__The task__: Once the line with "Res. 03-53 12-18-03" is found in the entries below, print it and each following line exactly, stopping after the line with "Res. 04-66 10-21-04"; print nothing else.

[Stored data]
• • •

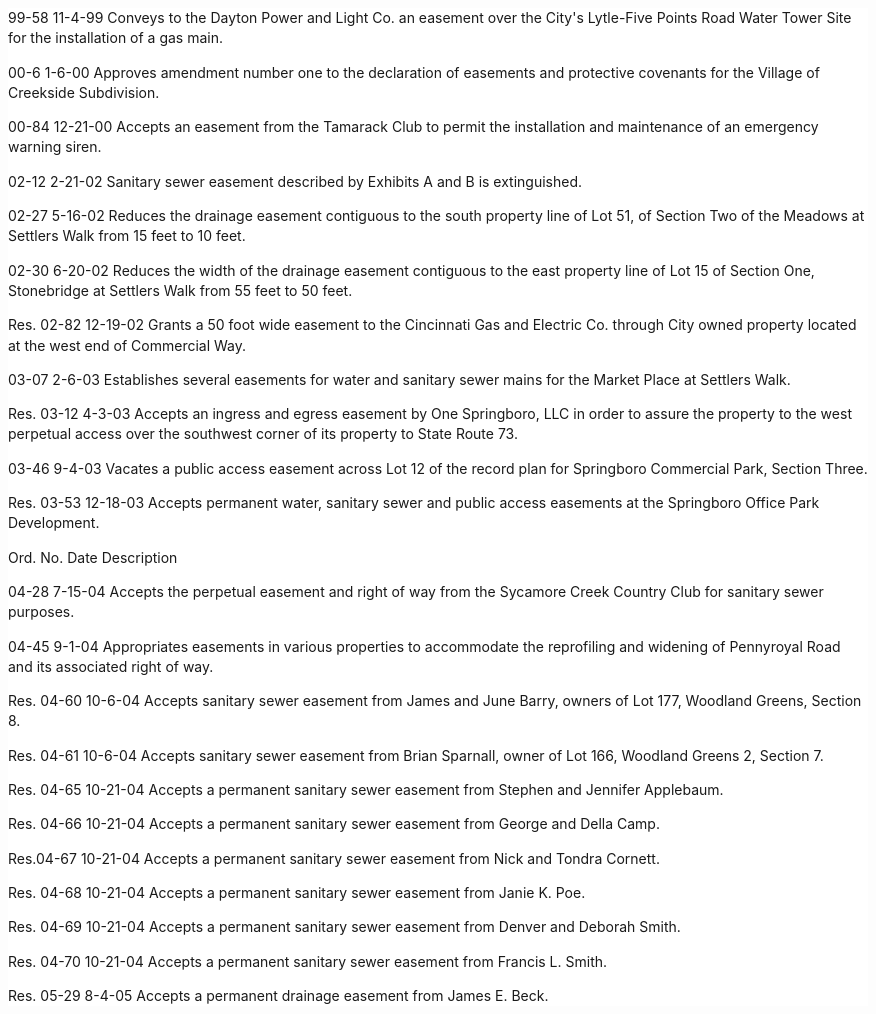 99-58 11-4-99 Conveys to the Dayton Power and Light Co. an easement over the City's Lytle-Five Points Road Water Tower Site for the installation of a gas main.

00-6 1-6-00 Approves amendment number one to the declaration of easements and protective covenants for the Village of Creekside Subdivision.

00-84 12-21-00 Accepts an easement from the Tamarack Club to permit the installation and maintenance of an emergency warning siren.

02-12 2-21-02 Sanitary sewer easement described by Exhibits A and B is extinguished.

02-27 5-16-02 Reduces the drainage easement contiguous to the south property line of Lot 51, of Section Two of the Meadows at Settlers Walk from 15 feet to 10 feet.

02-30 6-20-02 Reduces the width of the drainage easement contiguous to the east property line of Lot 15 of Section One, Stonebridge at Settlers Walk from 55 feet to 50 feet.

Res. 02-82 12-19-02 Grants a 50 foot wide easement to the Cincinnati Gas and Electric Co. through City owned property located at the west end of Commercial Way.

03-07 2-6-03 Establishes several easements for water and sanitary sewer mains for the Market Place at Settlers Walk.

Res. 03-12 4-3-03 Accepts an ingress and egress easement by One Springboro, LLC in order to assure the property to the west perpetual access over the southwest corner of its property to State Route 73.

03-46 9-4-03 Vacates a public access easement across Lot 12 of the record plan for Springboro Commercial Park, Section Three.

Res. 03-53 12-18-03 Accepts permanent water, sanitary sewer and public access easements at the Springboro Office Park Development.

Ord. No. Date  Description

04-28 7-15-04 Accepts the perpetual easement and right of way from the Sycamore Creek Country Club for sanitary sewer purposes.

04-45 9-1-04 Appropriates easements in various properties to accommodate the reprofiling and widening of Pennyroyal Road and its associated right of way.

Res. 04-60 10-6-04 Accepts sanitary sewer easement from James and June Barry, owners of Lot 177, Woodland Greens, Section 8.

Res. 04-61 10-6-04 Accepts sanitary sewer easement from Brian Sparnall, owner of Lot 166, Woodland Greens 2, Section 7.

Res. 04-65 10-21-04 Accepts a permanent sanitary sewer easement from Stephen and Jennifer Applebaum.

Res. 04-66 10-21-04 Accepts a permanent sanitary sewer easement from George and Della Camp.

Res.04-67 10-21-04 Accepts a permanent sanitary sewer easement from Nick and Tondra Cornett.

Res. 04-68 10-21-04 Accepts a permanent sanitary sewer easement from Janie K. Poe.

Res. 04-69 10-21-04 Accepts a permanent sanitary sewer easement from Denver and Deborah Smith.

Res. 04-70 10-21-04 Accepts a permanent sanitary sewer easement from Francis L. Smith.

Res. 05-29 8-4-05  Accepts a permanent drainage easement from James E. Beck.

• • •

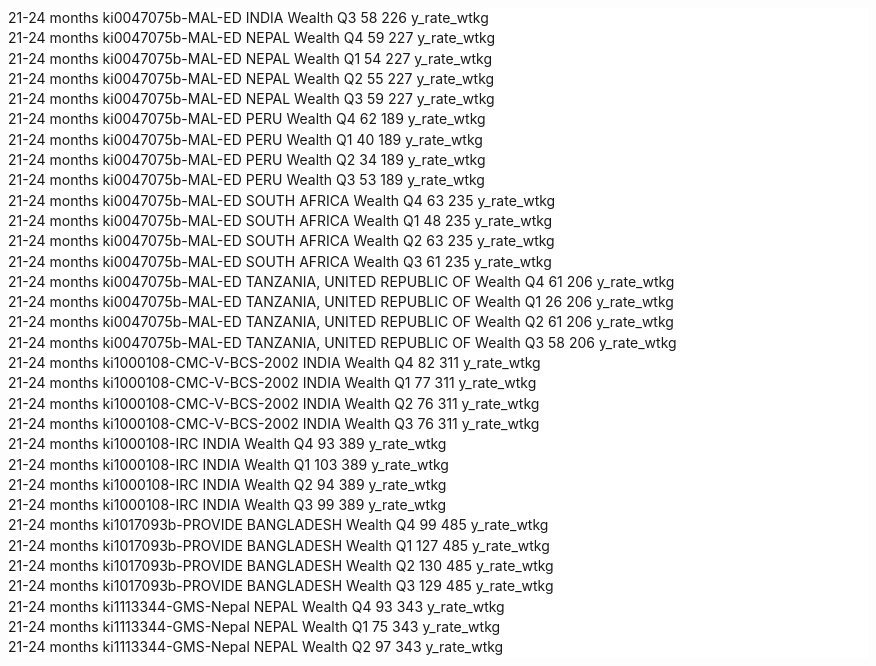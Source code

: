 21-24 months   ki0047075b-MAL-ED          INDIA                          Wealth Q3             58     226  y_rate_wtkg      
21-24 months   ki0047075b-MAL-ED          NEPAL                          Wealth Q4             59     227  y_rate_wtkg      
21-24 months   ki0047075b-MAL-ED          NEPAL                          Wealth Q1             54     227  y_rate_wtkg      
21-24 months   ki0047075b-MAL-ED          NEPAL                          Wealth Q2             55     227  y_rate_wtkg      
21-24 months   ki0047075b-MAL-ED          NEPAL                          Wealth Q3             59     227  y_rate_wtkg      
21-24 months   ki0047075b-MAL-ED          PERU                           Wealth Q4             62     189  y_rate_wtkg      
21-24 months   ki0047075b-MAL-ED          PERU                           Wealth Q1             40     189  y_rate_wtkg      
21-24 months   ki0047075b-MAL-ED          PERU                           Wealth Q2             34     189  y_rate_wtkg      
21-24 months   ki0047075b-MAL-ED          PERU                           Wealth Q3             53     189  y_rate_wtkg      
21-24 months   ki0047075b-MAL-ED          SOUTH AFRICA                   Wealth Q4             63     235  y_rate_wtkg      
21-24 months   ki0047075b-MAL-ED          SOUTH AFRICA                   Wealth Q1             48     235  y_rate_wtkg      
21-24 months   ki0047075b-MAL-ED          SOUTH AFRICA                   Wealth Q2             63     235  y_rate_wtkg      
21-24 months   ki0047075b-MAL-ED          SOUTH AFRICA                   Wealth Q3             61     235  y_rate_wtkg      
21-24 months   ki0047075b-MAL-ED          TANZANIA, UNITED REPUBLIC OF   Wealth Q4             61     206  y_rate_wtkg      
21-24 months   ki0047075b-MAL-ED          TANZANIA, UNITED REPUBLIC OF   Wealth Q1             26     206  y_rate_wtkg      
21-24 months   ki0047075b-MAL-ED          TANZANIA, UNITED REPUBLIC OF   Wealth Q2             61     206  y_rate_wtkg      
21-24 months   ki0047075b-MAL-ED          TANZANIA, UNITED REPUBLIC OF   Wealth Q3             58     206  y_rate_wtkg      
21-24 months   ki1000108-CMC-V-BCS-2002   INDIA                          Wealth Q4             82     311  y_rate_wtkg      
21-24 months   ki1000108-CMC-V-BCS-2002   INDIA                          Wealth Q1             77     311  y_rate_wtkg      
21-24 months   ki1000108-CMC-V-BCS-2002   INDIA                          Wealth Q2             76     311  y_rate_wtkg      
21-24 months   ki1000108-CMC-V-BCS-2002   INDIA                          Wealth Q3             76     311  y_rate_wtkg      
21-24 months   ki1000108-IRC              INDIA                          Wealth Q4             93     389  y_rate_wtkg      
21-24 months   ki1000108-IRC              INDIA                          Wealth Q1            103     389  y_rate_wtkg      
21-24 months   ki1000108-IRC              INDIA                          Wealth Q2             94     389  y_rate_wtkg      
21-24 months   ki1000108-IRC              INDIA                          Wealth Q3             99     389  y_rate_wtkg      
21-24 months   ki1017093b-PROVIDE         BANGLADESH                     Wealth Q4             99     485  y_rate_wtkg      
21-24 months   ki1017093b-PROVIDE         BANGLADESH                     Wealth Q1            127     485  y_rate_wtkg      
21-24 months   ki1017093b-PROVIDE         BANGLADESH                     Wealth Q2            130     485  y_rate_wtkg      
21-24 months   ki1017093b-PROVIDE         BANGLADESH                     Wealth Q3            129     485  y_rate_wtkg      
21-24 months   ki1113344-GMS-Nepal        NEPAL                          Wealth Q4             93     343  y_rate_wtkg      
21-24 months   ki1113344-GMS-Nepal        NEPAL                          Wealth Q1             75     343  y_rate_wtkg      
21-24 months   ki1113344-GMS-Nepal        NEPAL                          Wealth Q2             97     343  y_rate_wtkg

• • •

__Solved problem__:
Res. 03-53 12-18-03 Accepts permanent water, sanitary sewer and public access easements at the Springboro Office Park Development.

Ord. No. Date  Description

04-28 7-15-04 Accepts the perpetual easement and right of way from the Sycamore Creek Country Club for sanitary sewer purposes.

04-45 9-1-04 Appropriates easements in various properties to accommodate the reprofiling and widening of Pennyroyal Road and its associated right of way.

Res. 04-60 10-6-04 Accepts sanitary sewer easement from James and June Barry, owners of Lot 177, Woodland Greens, Section 8.

Res. 04-61 10-6-04 Accepts sanitary sewer easement from Brian Sparnall, owner of Lot 166, Woodland Greens 2, Section 7.

Res. 04-65 10-21-04 Accepts a permanent sanitary sewer easement from Stephen and Jennifer Applebaum.

Res. 04-66 10-21-04 Accepts a permanent sanitary sewer easement from George and Della Camp.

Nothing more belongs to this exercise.